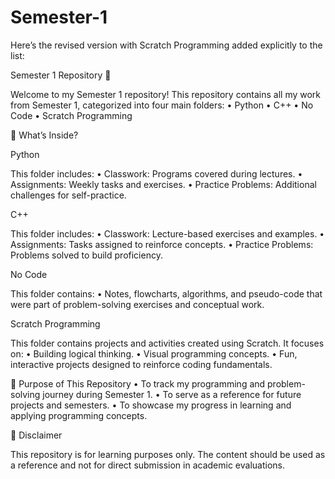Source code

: # Semester-1
Here’s the revised version with Scratch Programming added explicitly to the list:

Semester 1 Repository 🚀

Welcome to my Semester 1 repository! This repository contains all my work from Semester 1, categorized into four main folders:
	•	Python
	•	C++
	•	No Code
	•	Scratch Programming

📌 What’s Inside?

Python

This folder includes:
	•	Classwork: Programs covered during lectures.
	•	Assignments: Weekly tasks and exercises.
	•	Practice Problems: Additional challenges for self-practice.

C++

This folder includes:
	•	Classwork: Lecture-based exercises and examples.
	•	Assignments: Tasks assigned to reinforce concepts.
	•	Practice Problems: Problems solved to build proficiency.

No Code

This folder contains:
	•	Notes, flowcharts, algorithms, and pseudo-code that were part of problem-solving exercises and conceptual work.

Scratch Programming

This folder contains projects and activities created using Scratch. It focuses on:
	•	Building logical thinking.
	•	Visual programming concepts.
	•	Fun, interactive projects designed to reinforce coding fundamentals.

🌟 Purpose of This Repository
	•	To track my programming and problem-solving journey during Semester 1.
	•	To serve as a reference for future projects and semesters.
	•	To showcase my progress in learning and applying programming concepts.

🚧 Disclaimer

This repository is for learning purposes only. The content should be used as a reference and not for direct submission in academic evaluations.

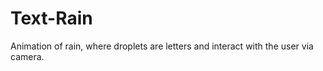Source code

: Text-Rain
=========

Animation of rain, where droplets are letters and interact with the user via camera.
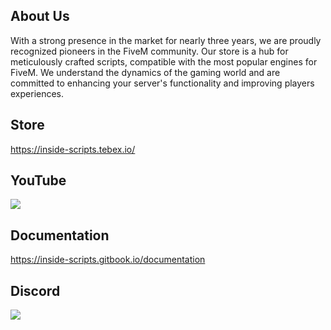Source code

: ## About Us

With a strong presence in the market for nearly three years, we are proudly recognized pioneers in the FiveM community. Our store is a hub for meticulously crafted scripts, compatible with the most popular engines for FiveM. We understand the dynamics of the gaming world and are committed to enhancing your server's functionality and improving players experiences.

## Store

https://inside-scripts.tebex.io/

## YouTube

  <p><a href="https://www.youtube.com/@inside-scripts9493">
      <img src="https://img.shields.io/youtube/channel/subscribers/:inside-scripts9493"/>
  </a></p>

## Documentation

https://inside-scripts.gitbook.io/documentation

## Discord

  <p><a href="https://discord.gg/URKNMSwx5W">
      <img src="https://img.shields.io/discord/739221590885138472?style=for-the-badge&logo=discord&labelColor=7289da&logoColor=white&color=2c2f33&label=Discord"/>
  </a></p>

□ □ □

WORK INSTRUCTION: The answer is every line in the data where the word "shields" appears.

TASK SOLUTION:
      <img src="https://img.shields.io/youtube/channel/subscribers/:inside-scripts9493"/>
      <img src="https://img.shields.io/discord/739221590885138472?style=for-the-badge&logo=discord&labelColor=7289da&logoColor=white&color=2c2f33&label=Discord"/>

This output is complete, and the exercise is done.